* [Work to complete] All of the records listed below should be retyped exactly.

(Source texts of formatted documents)
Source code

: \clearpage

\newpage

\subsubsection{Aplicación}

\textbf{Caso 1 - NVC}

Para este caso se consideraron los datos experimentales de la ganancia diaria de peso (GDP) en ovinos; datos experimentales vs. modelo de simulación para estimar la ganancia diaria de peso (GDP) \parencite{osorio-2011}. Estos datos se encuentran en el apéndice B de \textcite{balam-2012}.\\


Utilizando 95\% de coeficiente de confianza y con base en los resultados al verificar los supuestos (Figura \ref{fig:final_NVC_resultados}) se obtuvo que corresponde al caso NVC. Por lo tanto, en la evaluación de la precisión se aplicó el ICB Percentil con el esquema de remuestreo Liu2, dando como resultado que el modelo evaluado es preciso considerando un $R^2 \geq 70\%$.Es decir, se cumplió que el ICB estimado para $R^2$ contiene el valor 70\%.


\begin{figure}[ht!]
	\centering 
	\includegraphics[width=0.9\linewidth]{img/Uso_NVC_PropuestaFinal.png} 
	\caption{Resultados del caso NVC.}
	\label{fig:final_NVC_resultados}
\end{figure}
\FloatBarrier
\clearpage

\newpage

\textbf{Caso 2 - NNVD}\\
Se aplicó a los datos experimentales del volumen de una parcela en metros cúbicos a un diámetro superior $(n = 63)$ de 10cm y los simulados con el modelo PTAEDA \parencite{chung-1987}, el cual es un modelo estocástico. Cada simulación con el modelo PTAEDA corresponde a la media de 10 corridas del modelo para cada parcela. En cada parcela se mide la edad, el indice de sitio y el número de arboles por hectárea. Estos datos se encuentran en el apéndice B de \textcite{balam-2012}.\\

* [Completed exercise]
Source code

: \clearpage

\newpage

\subsubsection{Aplicación}

\textbf{Caso 1 - NVC}

Para este caso se consideraron los datos experimentales de la ganancia diaria de peso (GDP) en ovinos; datos experimentales vs. modelo de simulación para estimar la ganancia diaria de peso (GDP) \parencite{osorio-2011}. Estos datos se encuentran en el apéndice B de \textcite{balam-2012}.\\


Utilizando 95\% de coeficiente de confianza y con base en los resultados al verificar los supuestos (Figura \ref{fig:final_NVC_resultados}) se obtuvo que corresponde al caso NVC. Por lo tanto, en la evaluación de la precisión se aplicó el ICB Percentil con el esquema de remuestreo Liu2, dando como resultado que el modelo evaluado es preciso considerando un $R^2 \geq 70\%$.Es decir, se cumplió que el ICB estimado para $R^2$ contiene el valor 70\%.


\begin{figure}[ht!]
	\centering 
	\includegraphics[width=0.9\linewidth]{img/Uso_NVC_PropuestaFinal.png} 
	\caption{Resultados del caso NVC.}
	\label{fig:final_NVC_resultados}
\end{figure}
\FloatBarrier
\clearpage

\newpage

\textbf{Caso 2 - NNVD}\\
Se aplicó a los datos experimentales del volumen de una parcela en metros cúbicos a un diámetro superior $(n = 63)$ de 10cm y los simulados con el modelo PTAEDA \parencite{chung-1987}, el cual es un modelo estocástico. Cada simulación con el modelo PTAEDA corresponde a la media de 10 corridas del modelo para cada parcela. En cada parcela se mide la edad, el indice de sitio y el número de arboles por hectárea. Estos datos se encuentran en el apéndice B de \textcite{balam-2012}.\\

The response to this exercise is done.